Statistical analysis
Our primary outcome was appropriate antibiotic use at the time of admission, defined as the correct choice and dose of agent for the diagnosis in question. Given the heterogeneity of training of pediatric staff, we anticipated there being a range of appropriate antibiotic use, so we consulted local, national, and international guidelines to assist in this determination. These guidelines included the formulary of the Children’s Hospital of Philadelphia (CHOP), PMH guidelines, Pediatric Lexicomp, South African medical formulary (SAMF), British National Formulary (BNF), Nelson’s and PMH pediatric guidelines “Pink Book.” Antibiotic use was deemed appropriate if it aligned with any of these guidelines. Secondary outcomes included appropriate antibiotic dosing and appropriate antibiotic use on discharge. We separately categorized antibiotic prescriptions using the WHO AWaRe Classification of Access, Watch, and Restrict and tracked proportion of use throughout hospitalization. 15 Associations between clinical factors and our outcome of interest, inappropriate antibiotic use, were assessed for using Fisher’s exact test. p-Values ⩽ 0.05 were considered statistically significant. Both clinically relevant variables and those with association using univariate analysis were then subjected to multivariate analysis, where logistic regression was used to calculate the relative risk (RR) of appropriate antibiotic use on admission adjusted for the other variables included. In addition to analyzing the full cohort, we performed the analysis using a sub-cohort of General Pediatrics participants only. This was due to the finding that all surgical participants had inappropriate antibiotic usage so there was no variability in terms of the primary outcome variable for that group. Stata v15 and SAS v9.4 were used for analyses. Power calculation was not performed as this was an observational study.
Results
Demographics
Our final study cohort included a total of 299 patients (Figure 1), of which 56% were male, 27% were HIV-exposed, and 4.4% were HIV-infected.
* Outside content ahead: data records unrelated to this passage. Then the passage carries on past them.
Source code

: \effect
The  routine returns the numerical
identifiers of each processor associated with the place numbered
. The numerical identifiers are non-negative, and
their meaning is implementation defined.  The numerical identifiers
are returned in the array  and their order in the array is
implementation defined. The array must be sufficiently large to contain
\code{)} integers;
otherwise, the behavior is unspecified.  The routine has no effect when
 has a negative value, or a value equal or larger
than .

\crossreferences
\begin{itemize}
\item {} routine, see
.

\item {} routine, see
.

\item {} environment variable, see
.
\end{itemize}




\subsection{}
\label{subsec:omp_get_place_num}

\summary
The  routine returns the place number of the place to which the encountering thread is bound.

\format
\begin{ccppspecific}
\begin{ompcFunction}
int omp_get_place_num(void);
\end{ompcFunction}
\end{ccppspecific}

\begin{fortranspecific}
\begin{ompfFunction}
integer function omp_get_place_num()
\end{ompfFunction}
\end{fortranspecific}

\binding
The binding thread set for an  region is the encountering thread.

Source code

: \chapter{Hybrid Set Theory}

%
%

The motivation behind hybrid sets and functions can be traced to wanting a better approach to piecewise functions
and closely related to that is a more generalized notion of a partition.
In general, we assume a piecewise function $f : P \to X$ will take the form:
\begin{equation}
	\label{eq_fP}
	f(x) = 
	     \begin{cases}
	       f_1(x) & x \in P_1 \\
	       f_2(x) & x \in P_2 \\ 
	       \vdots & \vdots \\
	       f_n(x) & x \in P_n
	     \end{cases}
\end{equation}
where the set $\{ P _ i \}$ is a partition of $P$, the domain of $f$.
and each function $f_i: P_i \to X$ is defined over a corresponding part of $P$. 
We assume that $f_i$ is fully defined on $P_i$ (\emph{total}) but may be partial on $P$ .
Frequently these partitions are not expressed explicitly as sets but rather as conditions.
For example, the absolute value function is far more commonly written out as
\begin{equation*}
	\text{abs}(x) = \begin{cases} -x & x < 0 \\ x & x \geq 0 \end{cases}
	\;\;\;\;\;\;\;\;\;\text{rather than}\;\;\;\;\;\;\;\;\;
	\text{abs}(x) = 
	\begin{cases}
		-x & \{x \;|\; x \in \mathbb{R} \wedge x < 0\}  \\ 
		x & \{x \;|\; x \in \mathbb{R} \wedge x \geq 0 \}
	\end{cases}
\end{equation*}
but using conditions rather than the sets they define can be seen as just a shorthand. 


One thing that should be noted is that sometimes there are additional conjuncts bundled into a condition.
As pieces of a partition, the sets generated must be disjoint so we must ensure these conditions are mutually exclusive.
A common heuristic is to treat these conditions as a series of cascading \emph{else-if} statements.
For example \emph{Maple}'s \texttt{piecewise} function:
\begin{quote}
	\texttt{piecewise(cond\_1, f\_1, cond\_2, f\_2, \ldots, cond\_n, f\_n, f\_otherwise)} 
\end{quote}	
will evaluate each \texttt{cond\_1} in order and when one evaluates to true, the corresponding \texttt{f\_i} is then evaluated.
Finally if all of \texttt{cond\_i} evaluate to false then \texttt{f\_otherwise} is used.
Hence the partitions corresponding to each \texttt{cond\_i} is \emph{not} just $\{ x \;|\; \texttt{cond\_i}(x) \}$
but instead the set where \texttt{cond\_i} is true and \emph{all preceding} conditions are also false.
Most participants were admitted to the General Pediatrics ward (n = 202, 68%) and the remainder to the Pediatric Surgery ward (n = 97, 32%). Only 23 (8%) of the cohort were classified as severely ill with an ITAT score of greater than or equal to 4 (Table 1). Infection was the most common reason for admission, and accounted for 29% of hospitalizations. Of these, pneumonia, sepsis, and gastroenteritis were the most common infectious diagnoses (Table 2). Median length of stay was 5 days (IQR 3–8). Outcome data were confirmed in 259 (87%) cases, and 246/259 (95%) survived and 13/259 (5%) died. However, a proportion of all patients were either transferred to another institution (n = 25, 8%) or had an unknown outcome (n = 15, 5%).
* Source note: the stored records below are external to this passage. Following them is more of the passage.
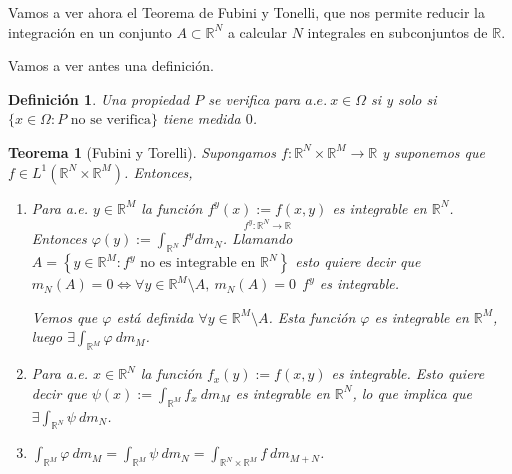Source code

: \documentclass[11pt, a4paper]{article}
\newif\IfInSansMode
\newcommand{\R}{\mathbb{R}} \newcommand{\N}{\mathbb{N}}
\theoremstyle{theorem-style}
\newtheorem{nth}{Teorema}[section]
\theoremstyle{definition-style}
\newtheorem{ndef}{Definición}[section]
\theoremstyle{remark-style}
\theoremstyle{example-style}
\begin{document}
Vamos a ver ahora el Teorema de Fubini y Tonelli, que nos permite reducir la integración en un
conjunto $A \subset \R^N$ a calcular $N$ integrales en
subconjuntos de $\R$.

Vamos a ver antes una definición.

\begin{ndef}
  Una propiedad $P$ se verifica para $a.e.\ x \in \Omega$ si y solo si $\{ x \in
  \Omega : P \text{ no se verifica} \}$ tiene medida $0$.
\end{ndef}


\begin{nth}[Fubini y Torelli]
Supongamos $f: \R^N \times \R^M \rightarrow \R$ y suponemos que $f \in L^1(\R^N
\times \R^M)$. Entonces,

\begin{enumerate}
    \item Para a.e. $y \in \R^M$ la función $\underset{  f^y: \R^N \to \R }{f^y(x) := f(x,y)}$ es integrable en $\R^N$. Entonces $\displaystyle \varphi(y) := \int_{\R^N}f^y dm_N$. Llamando $A = \left\{ y \in \R^M : f^y \text{ no es integrable en } \R^N \right\}$ esto quiere decir que $m_N(A) = 0 \Leftrightarrow \forall y \in \R^M \setminus A, \ m_N(A) =0 \ \ f^y$ es integrable.

  Vemos que $\varphi$ está definida $\forall y \in \R^M \setminus A$. Esta función
  $\varphi$ es integrable en $\R^M$, luego $\exists \int_{\R^M} \varphi \ dm_M$.
\item Para a.e. $x \in \R^N$ la función $f_x(y) := f(x,y)$ es integrable. Esto
  quiere decir que $\psi (x) := \displaystyle \int_{\R^M} f_x \ dm_M$ es
  integrable en $\R^N$, lo que implica que $\exists \displaystyle \int_{\R^N}\psi
  \ dm_N$.
\item $\displaystyle\int_{\R^M} \varphi \ dm_M = \displaystyle\int_{\R^M} \psi \ dm_N = \displaystyle\int_{\R^N \times \R^M} f
  \ dm_{M + N}$.
\end{enumerate}
\end{nth}
\end{document}
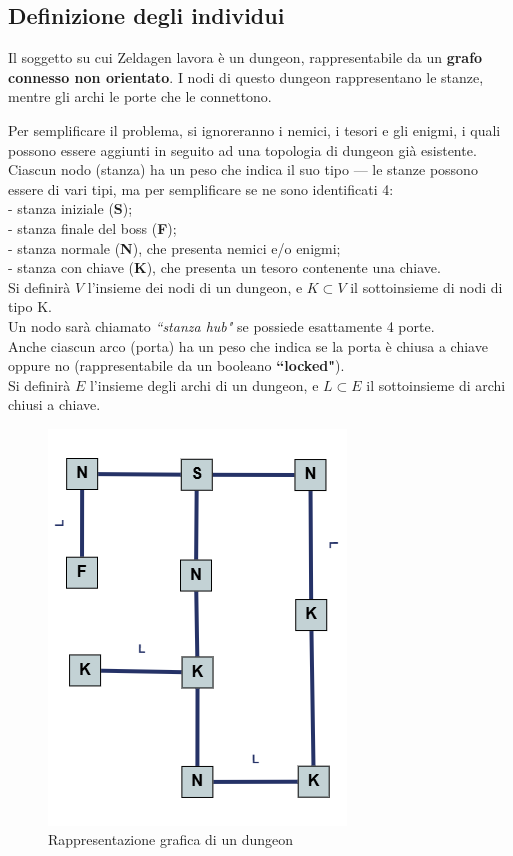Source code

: \documentclass[12pt,titlepage]{article}
\begin{document}
\subsection {Definizione degli individui}

Il soggetto su cui Zeldagen lavora è un dungeon, rappresentabile da un \textbf{grafo connesso non orientato}.
I nodi di questo dungeon rappresentano le stanze, mentre gli archi le porte che le connettono.

Per semplificare il problema, si ignoreranno i nemici, i tesori e gli enigmi, i quali possono essere aggiunti in seguito ad una topologia di dungeon già esistente.\\

\noindent Ciascun nodo (stanza) ha un peso che indica il suo tipo --- le stanze possono essere di vari tipi, ma per semplificare se ne sono identificati 4:\\
- stanza iniziale (\textbf{S});\\
- stanza finale del boss (\textbf{F});\\
- stanza normale (\textbf{N}), che presenta nemici e/o enigmi;\\
- stanza con chiave (\textbf{K}), che presenta un tesoro contenente una chiave.\\
Si definirà $V$ l'insieme dei nodi di un dungeon, e $K \subset V$ il sottoinsieme di nodi di tipo K.\\
Un nodo sarà chiamato \textit{``stanza hub"} se possiede esattamente 4 porte.\\

\noindent Anche ciascun arco (porta) ha un peso che indica se la porta è chiusa a chiave oppure no (rappresentabile da un booleano \textbf{``locked"}).\\
Si definirà $E$ l'insieme degli archi di un dungeon, e $L \subset E$ il sottoinsieme di archi chiusi a chiave.\\

\begin{figure}[H]
    \centering
    \includegraphics[width=0.33\linewidth]{assets/dungeon-graph-example.png}
    \caption{Rappresentazione grafica di un dungeon}
\end{figure}
\end{document}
Assembling the study cohort.
Patient characteristics.
BMI: body mass index; ITAT: inpatient triage, assessment, and treatment.
Leading diagnoses on admission.
Antibiotic utilization
Approximately half (n = 147, 49%) of the patients in our cohort were prescribed at least one antibiotic throughout their stay, including 119 (40%) who were prescribed at least one antibiotic on admission. Overall days of therapy (DOT) were 749 per 1000 patient days and DOT was greater for medical as compared to surgical patients (966 per 1000 patient days versus 413 per 1000 patient days). At the time of discharge, 52 (21%) patients were prescribed an antibiotic. Of all antibiotics prescribed, 42% were from the WHO Access antibiotic list, 58% were from the Watch antibiotic list, and 0% were prescribed antibiotics from the Restrict antibiotic list. (Figure 2) The most common antibiotics prescribed were third-generation cephalosporins, including ceftriaxone at a rate of 107 per 1000 patient days and cefotaxime at a rate of 75 per 1000 patient days, and co-trimoxazole at a rate of 69 per 1000 patient days. There was also a significant use of piperacillin/tazobactam and ampicillin, both at a rate of 61 per 1000 patient days (Figure 3).
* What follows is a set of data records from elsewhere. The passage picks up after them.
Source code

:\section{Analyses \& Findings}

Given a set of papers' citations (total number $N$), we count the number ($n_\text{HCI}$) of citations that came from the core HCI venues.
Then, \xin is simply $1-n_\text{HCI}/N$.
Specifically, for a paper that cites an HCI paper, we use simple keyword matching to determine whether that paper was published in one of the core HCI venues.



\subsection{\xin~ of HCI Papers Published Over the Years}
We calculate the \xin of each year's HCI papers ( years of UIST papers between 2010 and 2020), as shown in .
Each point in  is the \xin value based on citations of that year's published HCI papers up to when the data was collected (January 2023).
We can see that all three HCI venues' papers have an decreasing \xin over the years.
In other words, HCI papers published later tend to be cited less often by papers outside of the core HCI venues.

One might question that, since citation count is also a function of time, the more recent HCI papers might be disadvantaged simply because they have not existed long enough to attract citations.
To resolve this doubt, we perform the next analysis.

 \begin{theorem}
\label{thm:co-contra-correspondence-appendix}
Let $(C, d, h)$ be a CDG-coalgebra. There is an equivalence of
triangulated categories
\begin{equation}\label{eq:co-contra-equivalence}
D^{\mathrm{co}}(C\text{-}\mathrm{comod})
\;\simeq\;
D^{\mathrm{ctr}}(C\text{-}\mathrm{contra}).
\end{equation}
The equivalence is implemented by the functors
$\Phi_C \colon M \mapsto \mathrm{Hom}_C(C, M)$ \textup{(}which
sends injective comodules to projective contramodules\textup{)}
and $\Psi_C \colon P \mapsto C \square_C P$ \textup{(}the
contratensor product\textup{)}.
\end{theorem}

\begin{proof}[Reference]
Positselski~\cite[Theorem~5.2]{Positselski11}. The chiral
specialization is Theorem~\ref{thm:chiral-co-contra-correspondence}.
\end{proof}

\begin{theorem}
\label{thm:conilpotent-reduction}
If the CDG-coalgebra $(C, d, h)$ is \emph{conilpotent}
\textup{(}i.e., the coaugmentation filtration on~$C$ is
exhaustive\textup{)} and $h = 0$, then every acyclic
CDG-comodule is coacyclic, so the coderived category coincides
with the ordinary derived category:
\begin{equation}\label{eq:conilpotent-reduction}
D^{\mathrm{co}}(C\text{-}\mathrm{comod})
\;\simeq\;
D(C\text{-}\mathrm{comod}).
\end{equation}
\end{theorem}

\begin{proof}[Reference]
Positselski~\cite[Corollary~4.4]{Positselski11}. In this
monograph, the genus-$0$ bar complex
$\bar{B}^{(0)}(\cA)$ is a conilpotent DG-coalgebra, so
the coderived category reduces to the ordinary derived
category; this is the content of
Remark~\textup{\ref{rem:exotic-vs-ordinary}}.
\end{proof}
Rate of antibiotic prescribing per 1000 patients by WHO category.

Total rate of individual antibiotic use per 1000 patient days.
Almost half of the antibiotics prescribed at the time of admission (56/119, 47%) were deemed appropriate. Antibiotic use at the time of discharge was appropriate in 37% of cases. A sub-analysis exploring dosing alone revealed that it was appropriate in 64% of cases on admission and 58% on discharge. The median duration of antibiotics prescribed at the time of discharge was 7 days (IQR 5–24), deemed appropriate in 61% of cases.
As expected, significantly more patients received antibiotics on admission for infectious diseases (ID) related diagnoses compared to non-ID diagnoses, (73% versus 26%, p < 0.05). In addition, significantly more patients received antibiotics inappropriately for a non-ID as compared to ID diagnosis (65% versus 42%, p < 0.05). Notably, only 58% of patients with an ID diagnosis received appropriate prescribing of antibiotics on admission. The most common indications for prescription of antibiotics were pneumonia, meningitis, and sepsis. Of those with a diagnosis of pneumonia, 39% were prescribed antibiotics inappropriately; most (62%) were determined to be inappropriate due to dosing. Similarly, over one-third of patients with bacterial meningitis (38%) were prescribed antibiotics inappropriately; 67% were inappropriate due to dosing errors. Most children diagnosed with sepsis received appropriate antibiotics; only two cases were inappropriate, one of these due to dosing errors.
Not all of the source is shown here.